Oil extracted from the tar sands of Canada has contributed to booming production among American refineries, but it also has created a messy legacy: Ton upon ton of a filthy byproduct called petroleum coke. U.S. utilities don’t want it as an energy source because of its extremely high sulfur content, leaving refineries with one option – getting rid of it – because stockpiling had stirred community outcries near Midwest refineries four years ago. Tammy Webber, a Chicago-based reporter with the environmental beat team, wondered: If refineries couldn’t offload the substance to coal plants and other utilities in the U.S., what were they doing with it?

Through a year’s worth of detective work, Webber and her beat team colleague in New Delhi, Katy Daigle, traced the shadowy network of U.S. exporters and overseas customers that trade in the bottom-of-the-barrel leftovers from the oil refining process. What they found was that India had supplanted China as the leading destination of “petcoke” from the U.S., the world’s leading exporter. It imported enough of the dirty fuel in 2016 to fill the Empire State building eight times. Moreover, Indian officials had no idea the amount of petcoke flowing into the country was 20 times more than just six years before. Nor did they know how it was being used in a country already choking on some of the world’s dirtiest air.

When Webber originally raised the story possibility to beat team editor Tim Reiterman, the two started combing through U.S. import-export data for clues about where the petroleum coke from U.S. refineries was going. What stood out was the trade with India, especially because the country’s dramatically poor air quality was well known: “So we thought we had the makings of a pretty good story,” he said, “about what the critics said was the U.S. exporting pollution.”

Webber and Daigle sought out updated figures and trends on petcoke exports and imports. They painstakingly researched the industry. The team wanted to know who was sending petcoke overseas and who was bringing it to power plants and factories in India. This was not part of the public record, so Webber went back to her sources and finally got data collected by private companies. Some of the biggest traders were connected to the politically conservative Koch family, which has funded efforts aimed at undermining climate science.

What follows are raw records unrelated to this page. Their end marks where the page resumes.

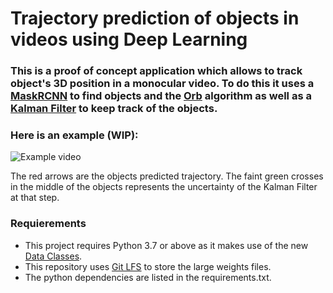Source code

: # Trajectory prediction of objects in videos using Deep Learning

### This is a proof of concept application which allows to track object's 3D position in a monocular video. To do this it uses a [MaskRCNN](https://github.com/matterport/Mask_RCNN) to find objects and the [Orb](https://www.researchgate.net/publication/221111151_ORB_an_efficient_alternative_to_SIFT_or_SURF) algorithm as well as a [Kalman Filter](https://filterpy.readthedocs.io/en/latest/) to keep track of the objects.


### Here is an example (WIP):
![Example video](./../images/images/example.gif?raw=true)

The red arrows are the objects predicted trajectory.
The faint green crosses in the middle of the objects represents the uncertainty of the Kalman Filter at that step.



### Requierements
- This project requires Python 3.7 or above as it makes use of the new [Data Classes](https://docs.python.org/3/library/dataclasses.html).
- This repository uses [Git LFS](https://git-lfs.github.com) to store the large weights files.
- The python dependencies are listed in the requirements.txt.
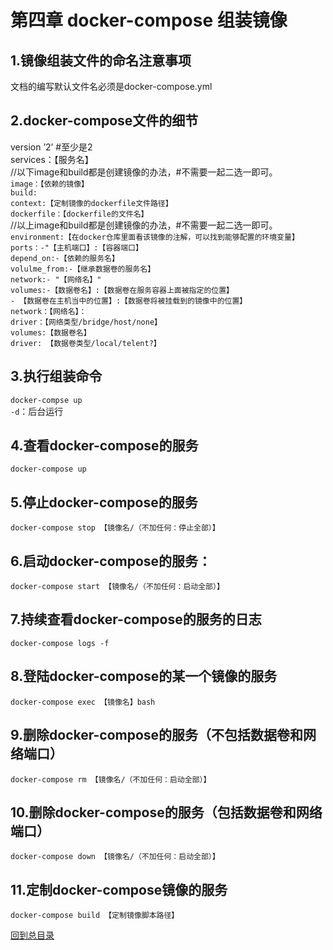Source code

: 第四章 docker-compose 组装镜像  
=======    
1.镜像组装文件的命名注意事项  
----------    
文档的编写默认文件名必须是docker-compose.yml  

2.docker-compose文件的细节  
----------     
version ’2’ #至少是2  
services：【服务名】  
  //以下image和build都是创建镜像的办法，#不需要一起二选一即可。  
  `image：【依赖的镜像】`  
  `build:`  
    `context:【定制镜像的dockerfile文件路径】`  
    `dockerfile：【dockerfile的文件名】`  
  //以上image和build都是创建镜像的办法，#不需要一起二选一即可。  
      `environment:【在docker仓库里面看该镜像的注解，可以找到能够配置的环境变量】`  
      `ports：-"【主机端口】:【容器端口】`  
      `depend_on:-【依赖的服务名】`  
      `volulme_from:-【继承数据卷的服务名】`  
      `network:- "【网络名】"`  
      `volumes:-【数据卷名】:【数据卷在服务容器上面被指定的位置】`  
              `- 【数据卷在主机当中的位置】:【数据卷将被挂载到的镜像中的位置】`  
      `network：【网络名】：`  
      `driver：【网络类型/bridge/host/none】`  
      `volumes:【数据卷名】`  
      `driver: 【数据卷类型/local/telent?】`  

3.执行组装命令
-------------    
`docker-compse up`  
`-d`：后台运行  

4.查看docker-compose的服务   
-------    
`docker-compose up`  

5.停止docker-compose的服务   
-------    
`docker-compose stop 【镜像名/（不加任何：停止全部）】`  

6.启动docker-compose的服务：   
-------    
`docker-compose start 【镜像名/（不加任何：启动全部）】`  

7.持续查看docker-compose的服务的日志   
-------    
`docker-compose logs -f`  

8.登陆docker-compose的某一个镜像的服务   
-------    
`docker-compose exec 【镜像名】bash`  

9.删除docker-compose的服务（不包括数据卷和网络端口）   
-------    
`docker-compose rm 【镜像名/（不加任何：启动全部）】`  

10.删除docker-compose的服务（包括数据卷和网络端口）   
-------    
`docker-compose down 【镜像名/（不加任何：启动全部）】`  

11.定制docker-compose镜像的服务   
-------    
`docker-compose build 【定制镜像脚本路径】`  

[回到总目录](https://github.com/jinzi9800/docker-tips/blob/master/README.md "回到项目readme.md")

Webber called more than a dozen companies that were exporting the petcoke, while Daigle reached out to 30 Indian companies importing it. None wanted to talk, but Daigle was able to find other companies in India using petcoke and interviewed residents in Delhi and industrialized Moradabad affected by the filthy air. Petcoke is not the only reason for the country’s smog-filled air, but experts say it is making a bad situation worse. “We should not become the dust bin of the rest of the world,” said Sunita Narain, a member of India's court-appointed Environmental Pollution Control Authority, whose lab tests obtained by Daigle found petcoke was far dirtier than coal.

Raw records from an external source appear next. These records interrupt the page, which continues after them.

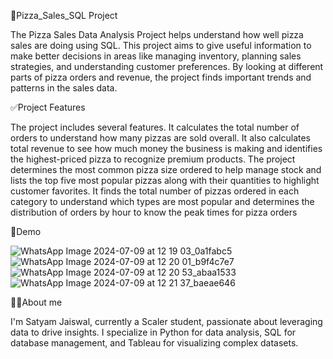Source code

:🤩Pizza_Sales_SQL Project

The Pizza Sales Data Analysis Project helps understand how well pizza sales are doing using SQL. This project aims to give useful information to make better decisions in areas like managing inventory, planning sales strategies, and understanding customer preferences. By looking at different parts of pizza orders and revenue, the project finds important trends and patterns in the sales data.

✅Project Features

The project includes several features. It calculates the total number of orders to understand how many pizzas are sold overall. It also calculates total revenue to see how much money the business is making and identifies the highest-priced pizza to recognize premium products. The project determines the most common pizza size ordered to help manage stock and lists the top five most popular pizzas along with their quantities to highlight customer favorites. It finds the total number of pizzas ordered in each category to understand which types are most popular and determines the distribution of orders by hour to know the peak times for pizza orders

🐣Demo

![WhatsApp Image 2024-07-09 at 12 19 03_0a1fabc5](https://github.com/SatyamJaiswal16/Pizza_Sales/assets/174996082/c080e9c7-255c-456b-99e2-a55eeb943141)
![WhatsApp Image 2024-07-09 at 12 20 01_b9f4c7e7](https://github.com/SatyamJaiswal16/Pizza_Sales/assets/174996082/769b0b42-39a7-4b7b-aad0-29b67385dd48)
![WhatsApp Image 2024-07-09 at 12 20 53_abaa1533](https://github.com/SatyamJaiswal16/Pizza_Sales/assets/174996082/f14d524b-a402-444f-8aac-e84b8805989d)
![WhatsApp Image 2024-07-09 at 12 21 37_baeae646](https://github.com/SatyamJaiswal16/Pizza_Sales/assets/174996082/009071b0-6057-4384-bbda-081050a72da6)

🧑‍🎓About me

I'm Satyam Jaiswal, currently a Scaler student, passionate about leveraging data to drive insights. I specialize in Python for data analysis, SQL for database management, and Tableau for visualizing complex datasets.
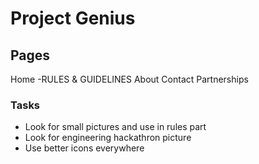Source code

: # Project Genius

## Pages
Home
  -RULES & GUIDELINES
About
Contact
Partnerships

### Tasks
- Look for small pictures and use in rules part
- Look for engineering hackathron picture
- Use better icons everywhere

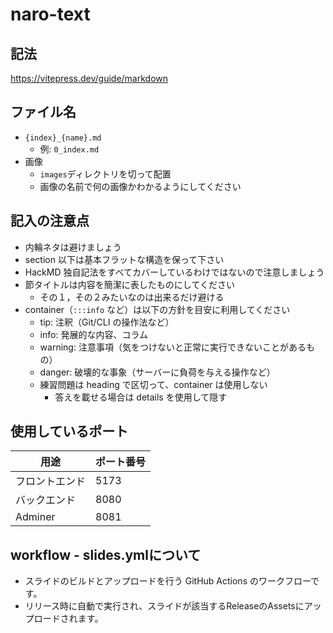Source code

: # naro-text

## 記法
https://vitepress.dev/guide/markdown

## ファイル名
- `{index}_{name}.md`
  - 例: `0_index.md`
- 画像
  - `images`ディレクトリを切って配置 
  - 画像の名前で何の画像かわかるようにしてください 

## 記入の注意点
- 内輪ネタは避けましょう
- section 以下は基本フラットな構造を保って下さい
- HackMD 独自記法をすべてカバーしているわけではないので注意しましょう
- 節タイトルは内容を簡潔に表したものにしてください
  - その１，その２みたいなのは出来るだけ避ける
- container（`:::info` など）は以下の方針を目安に利用してください
  - tip: 注釈（Git/CLI の操作法など）
  - info: 発展的な内容、コラム
  - warning: 注意事項（気をつけないと正常に実行できないことがあるもの）
  - danger: 破壊的な事象（サーバーに負荷を与える操作など）
  - 練習問題は heading で区切って、container は使用しない
    - 答えを載せる場合は details を使用して隠す

## 使用しているポート

| 用途           | ポート番号 |
| -------------- | ---------- |
| フロントエンド | 5173       |
| バックエンド   | 8080       |
| Adminer        | 8081       |

## workflow - slides.ymlについて
- スライドのビルドとアップロードを行う GitHub Actions のワークフローです。
- リリース時に自動で実行され、スライドが該当するReleaseのAssetsにアップロードされます。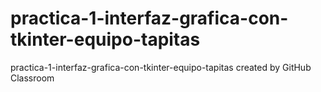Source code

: # practica-1-interfaz-grafica-con-tkinter-equipo-tapitas
practica-1-interfaz-grafica-con-tkinter-equipo-tapitas created by GitHub Classroom

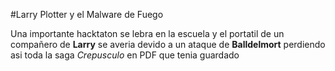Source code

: #Larry Plotter y el Malware de Fuego

Una importante hacktaton se lebra en la escuela y el portatil de un compañero
de **Larry** se averia devido a un ataque de **Balldelmort** perdiendo
asi toda la saga *Crepusculo* en PDF que tenia guardado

The story was told in all formats and the key contributors included: photographers Vaishnavee Sharma and Altaf Qadri; video journalists Luke Sheridan, Shonal Ganguly and Teresa Crawford; graphic artist Maureen Linke; video graphic producers Panaglotis Mouzakis and Heidi Morrow; and the Central Region’s Shawn Chen, who pulled together all the elements for an engaging APNews hub.

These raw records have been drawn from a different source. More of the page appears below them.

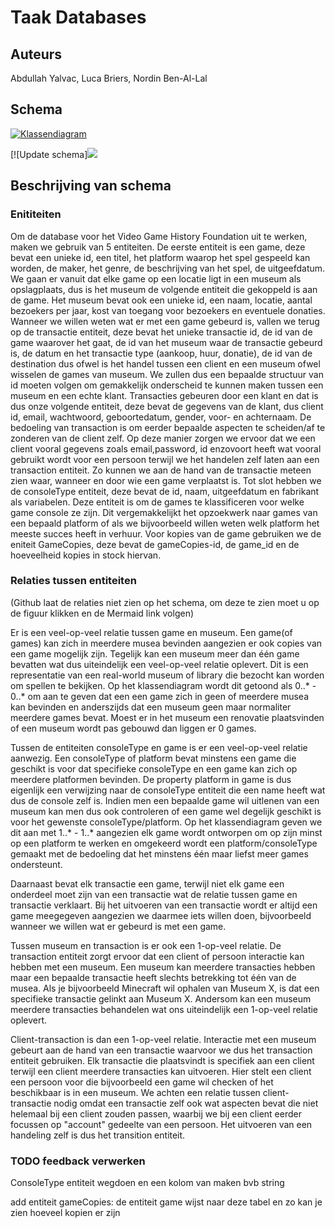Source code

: # Taak Databases
## Auteurs
Abdullah Yalvac,
Luca Briers,
Nordin Ben-Al-Lal

## Schema  

[![Klassendiagram](https://mermaid.ink/img/pako:eNqFVNFu2yAU_RXE45RExW7q1Jr2sLTdyzpNa142WZqouUnRbLAAd8ui_PuusR1jR-nih8Dhcjj33AsHmmsBNKV5wa29k3xneJkpIQ3kTmpFPm4y5dfIJ14COWSK4O-zVjtCdoj8lKKFnpyRCDrpCgiCcq2sLmCzr85CBbxCoSswI3QHysAkzuZGVo2cFr_jDoiBAriFZtyiUjnCd7BuxMqtzHm74djrf6wt1OU4g9JjU2EK8xoBhe7Z-oNepZVOG_sVzHfgXQbbQnNHQDnDVQ4PACEstPIclnhNvaoNxlreeh1KcwN-kucXRqZ7ZJKEdyfYPjh0rzD_YKUpSsCDPjvZivRkgcp1ITGtsXe5x6beESi5LMZQhRS_tQn1kWdp3MsgrQ_F6otJQ5yXg2ylse6Lh0_lXQ-NNtL5RgOeEZdc1Vv0pjYTDVwYsPZBm29QcdlAlzoxMK25MGtdSbCHSf1a9EJdkcFftYyyjJL38_kHHF4tFu9wNlCegrqVcVzb65kKTUG-USgbKDMVtuGlg8-ixnTBsf-L69qJNF41H53REgw2jsCXyJuVUfcCeCRNcSi4-ZVRdAbjeO30017lNN3ywsKM1pVA47uX64RWXP3QGufO1O2Upgf6h6bsOl5cJfEyumHsesWSKJnRPU3nq8UySaJbdhvfxIyt2HFG_3oCtmDLiEXJikW4N07ieEZBNJf_sXs5m79ex71f6WQc_wG56cPO?type=png)](https://mermaid.live/edit#pako:eNqFVNFu2yAU_RXE45RExW7q1Jr2sLTdyzpNa142WZqouUnRbLAAd8ui_PuusR1jR-nih8Dhcjj33AsHmmsBNKV5wa29k3xneJkpIQ3kTmpFPm4y5dfIJ14COWSK4O-zVjtCdoj8lKKFnpyRCDrpCgiCcq2sLmCzr85CBbxCoSswI3QHysAkzuZGVo2cFr_jDoiBAriFZtyiUjnCd7BuxMqtzHm74djrf6wt1OU4g9JjU2EK8xoBhe7Z-oNepZVOG_sVzHfgXQbbQnNHQDnDVQ4PACEstPIclnhNvaoNxlreeh1KcwN-kucXRqZ7ZJKEdyfYPjh0rzD_YKUpSsCDPjvZivRkgcp1ITGtsXe5x6beESi5LMZQhRS_tQn1kWdp3MsgrQ_F6otJQ5yXg2ylse6Lh0_lXQ-NNtL5RgOeEZdc1Vv0pjYTDVwYsPZBm29QcdlAlzoxMK25MGtdSbCHSf1a9EJdkcFftYyyjJL38_kHHF4tFu9wNlCegrqVcVzb65kKTUG-USgbKDMVtuGlg8-ixnTBsf-L69qJNF41H53REgw2jsCXyJuVUfcCeCRNcSi4-ZVRdAbjeO30017lNN3ywsKM1pVA47uX64RWXP3QGufO1O2Upgf6h6bsOl5cJfEyumHsesWSKJnRPU3nq8UySaJbdhvfxIyt2HFG_3oCtmDLiEXJikW4N07ieEZBNJf_sXs5m79ex71f6WQc_wG56cPO)

[![Update schema][![](https://mermaid.ink/img/pako:eNp9VNuO0zAQ_RXLj6hbNU2zaSLEA93LC4sQ2xdQJGTiSdeSY0e2s1Cq_juTWxOnsK2qjI-nZ47PTHyiueZAU5pLZu2dYAfDykxxYSB3QivycZ-pdo88shLIKVMEP5-0OhByQOSH4B307IxA0AknYZKUa2W1hP2xukrl8ApSV2A89ADKwCzP5kZUjZwOv2MOiAEJzEITd6hQjrAD7BqxohA56_5wztRwgqfaQl36ZyhbbC5N4ck8QOqBbyj1Kqxw2tgvYL4B689QSM0cAeUMUzk8AExhrlXLYYmnao-5lnVuT6W5Eb_I6yyVAiv4WNOKna4E-PDsdK1xE97RvHuFxkx2mn5NeLAFTnTqW7KJ_F2rxjd1prD3kEDJhPShCil-aTPVR34K415GaUMqDgafzcp1n0ghjHWfW_h8kTjOoKfzjdm8Ii6Zqgv0pjYzDYwbsPZBm69QMdFA_xvSiWmPXbuOp-sWHq8b6yPzuUDa9tXMaJBR8v7m5gOGq-XyHa6GOl1KE417fmb3bmRq6hUyeqnBSJqp6dh6pYN56VnmvyiH6m-mYtgPG2mcbL50QUswOFYcr7DWzIy6F0B9NMWQQ8Fq6TKKLmEqq51-PqqcpgWTFha0rjh2pr_1LmjF1Hetce1M3S1peqK_aRqs4-U2SaJoE0erIFwn2wU90jRCdBvEIf6SIFwF8XlB_7QEq2V8G602t2EcrjdhEoXBggJvro2n_tZtHoOO-3anl3H-C3Ue2M4?type=png)](https://mermaid.live/edit#pako:eNp9VNuO0zAQ_RXLj6hbNU2zaSLEA93LC4sQ2xdQJGTiSdeSY0e2s1Cq_juTWxOnsK2qjI-nZ47PTHyiueZAU5pLZu2dYAfDykxxYSB3QivycZ-pdo88shLIKVMEP5-0OhByQOSH4B307IxA0AknYZKUa2W1hP2xukrl8ApSV2A89ADKwCzP5kZUjZwOv2MOiAEJzEITd6hQjrAD7BqxohA56_5wztRwgqfaQl36ZyhbbC5N4ck8QOqBbyj1Kqxw2tgvYL4B689QSM0cAeUMUzk8AExhrlXLYYmnao-5lnVuT6W5Eb_I6yyVAiv4WNOKna4E-PDsdK1xE97RvHuFxkx2mn5NeLAFTnTqW7KJ_F2rxjd1prD3kEDJhPShCil-aTPVR34K415GaUMqDgafzcp1n0ghjHWfW_h8kTjOoKfzjdm8Ii6Zqgv0pjYzDYwbsPZBm69QMdFA_xvSiWmPXbuOp-sWHq8b6yPzuUDa9tXMaJBR8v7m5gOGq-XyHa6GOl1KE417fmb3bmRq6hUyeqnBSJqp6dh6pYN56VnmvyiH6m-mYtgPG2mcbL50QUswOFYcr7DWzIy6F0B9NMWQQ8Fq6TKKLmEqq51-PqqcpgWTFha0rjh2pr_1LmjF1Hetce1M3S1peqK_aRqs4-U2SaJoE0erIFwn2wU90jRCdBvEIf6SIFwF8XlB_7QEq2V8G602t2EcrjdhEoXBggJvro2n_tZtHoOO-3anl3H-C3Ue2M4)
## Beschrijving van schema
### Enititeiten
Om de database voor het Video Game History Foundation uit te werken, maken we gebruik van 5 entiteiten. De eerste entiteit is een game, deze bevat een unieke id, een titel, het platform waarop het spel gespeeld kan worden, de maker, het genre, de beschrijving van het spel, de uitgeefdatum. We gaan er vanuit dat elke game op een locatie ligt in een museum als opslagplaats, dus is het museum de volgende entiteit die gekoppeld is aan de game. Het museum bevat ook een unieke id, een naam, locatie, aantal bezoekers per jaar, kost van toegang voor bezoekers en eventuele donaties. Wanneer we willen weten wat er met een game gebeurd is, vallen we terug op de transactie entiteit, deze bevat het unieke transactie id, de id van de game waarover het gaat, de id van het museum waar de transactie gebeurd is, de datum en het transactie type (aankoop, huur, donatie), de id van de destination dus ofwel is het handel tussen een client en een museum ofwel wisselen de games van museum. We zullen dus een bepaalde structuur van id moeten volgen om gemakkelijk onderscheid te kunnen maken tussen een museum en een echte klant. Transacties gebeuren door een klant en dat is dus onze volgende entiteit, deze bevat de gegevens van de klant, dus client id, email, wachtwoord, geboortedatum, gender, voor- en achternaam. De bedoeling van transaction is om eerder bepaalde aspecten te scheiden/af te zonderen van de client zelf. Op deze manier zorgen we ervoor dat we een client vooral gegevens zoals email,password, id enzovoort heeft wat vooral gebruikt wordt voor een persoon terwijl we het handelen zelf laten aan een transaction entiteit. Zo kunnen we aan de hand van de transactie meteen zien waar, wanneer en door wie een game verplaatst is. Tot slot hebben we de consoleType entiteit, deze bevat de id, naam, uitgeefdatum en fabrikant als variabelen. Deze entiteit is om de games te klassificeren voor welke game console ze zijn. Dit vergemakkelijkt het opzoekwerk naar games van een bepaald platform of als we bijvoorbeeld willen weten welk platform het meeste succes heeft in verhuur. Voor kopies van de game gebruiken we de eniteit GameCopies, deze bevat de gameCopies-id, de game_id en de hoeveelheid kopies in stock hiervan.

### Relaties tussen entiteiten 
(Github laat de relaties niet zien op het schema, om deze te zien moet u op de figuur klikken en de Mermaid link volgen)

Er is een veel-op-veel relatie tussen game en museum. Een game(of games) kan zich in meerdere musea bevinden aangezien er ook copies van een game mogelijk zijn. Tegelijk kan een museum meer dan één game bevatten wat dus uiteindelijk een veel-op-veel relatie oplevert. Dit is een representatie van een real-world museum of library die bezocht kan worden om spellen te bekijken. Op het klassendiagram wordt dit getoond als 0..* - 0..* om aan te geven dat een een game zich in geen of meerdere musea kan bevinden en anderszijds dat een museum geen maar normaliter meerdere games bevat. Moest er in het museum een renovatie plaatsvinden of een museum wordt pas gebouwd dan liggen er 0 games.

Tussen de entiteiten consoleType en game is er een veel-op-veel relatie aanwezig. Een consoleType of platform bevat minstens een game die geschikt is voor dat specifieke consoleType en een game kan zich op meerdere platformen bevinden. De property platform in game is dus eigenlijk een verwijzing naar de consoleType entiteit die een name heeft wat dus de console zelf is. Indien men een bepaalde game wil uitlenen van een museum kan men dus ook controleren of een game wel degelijk geschikt is voor het gewenste consoleType/platform. Op het klassendiagram geven we dit aan met 1..* - 1..* aangezien elk game wordt ontworpen om op zijn minst op een platform te werken en omgekeerd wordt een platform/consoleType gemaakt met de bedoeling dat het minstens één maar liefst meer games ondersteunt.

Daarnaast bevat elk transactie een game, terwijl niet elk game een onderdeel moet zijn van een transactie wat de relatie tussen game en transactie verklaart. Bij het uitvoeren van een transactie wordt er altijd een game meegegeven aangezien we daarmee iets willen doen, bijvoorbeeld wanneer we willen wat er gebeurd is met een game.

Tussen museum en transaction is er ook een 1-op-veel relatie. De transaction entiteit zorgt ervoor dat een client of persoon interactie kan hebben met een museum. Een museum kan meerdere transacties hebben maar een bepaalde transactie heeft slechts betrekking tot één van de musea. Als je bijvoorbeeld Minecraft wil ophalen van Museum X, is dat een specifieke transactie gelinkt aan Museum X. Andersom kan een museum meerdere transacties behandelen wat ons uiteindelijk een 1-op-veel relatie oplevert. 

Client-transaction is dan een 1-op-veel relatie. Interactie met een museum gebeurt aan de hand van een transactie waarvoor we dus het transaction entiteit gebruiken. Elk transactie die plaatsvindt is specifiek aan een client terwijl een client meerdere transacties kan uitvoeren. Hier stelt een client een persoon voor die bijvoorbeeld een game wil checken of het beschikbaar is in een museum. We achten een relatie tussen client-transactie nodig omdat een transactie zelf ook wat aspecten bevat die niet helemaal bij een client zouden passen, waarbij we bij een client eerder focussen op "account" gedeelte van een persoon. Het uitvoeren van een handeling zelf is dus het transition entiteit.


### TODO feedback verwerken

ConsoleType entiteit wegdoen en een kolom van maken bvb string

add entiteit gameCopies: de entiteit game wijst naar deze tabel en zo kan je zien hoeveel kopien er zijn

Within 24 hours of the story hitting the wire, India’s government announced it would phase out imports of petcoke.

The package played prominently on news websites across the world – including the New York Times, Washington Post, Seattle Times, Houston Chronicle, ABC. CNBC, Fox, The Times of India, Taiwan News and NZ Herald.com – and was the AP’s most engaged story online the morning it was published.

Within 24 hours of the story hitting the wire, India’s government announced it would phase out imports of the cheap but excessively dirty fuel and had begun working on a policy to end the practice.

For revealing the secretive transport of petroleum coke from the U.S. to one of the world’s most polluted countries, and for drawing an immediate reaction from the government of India, Webber and Daigle win this week’s $500 Beat of the Week.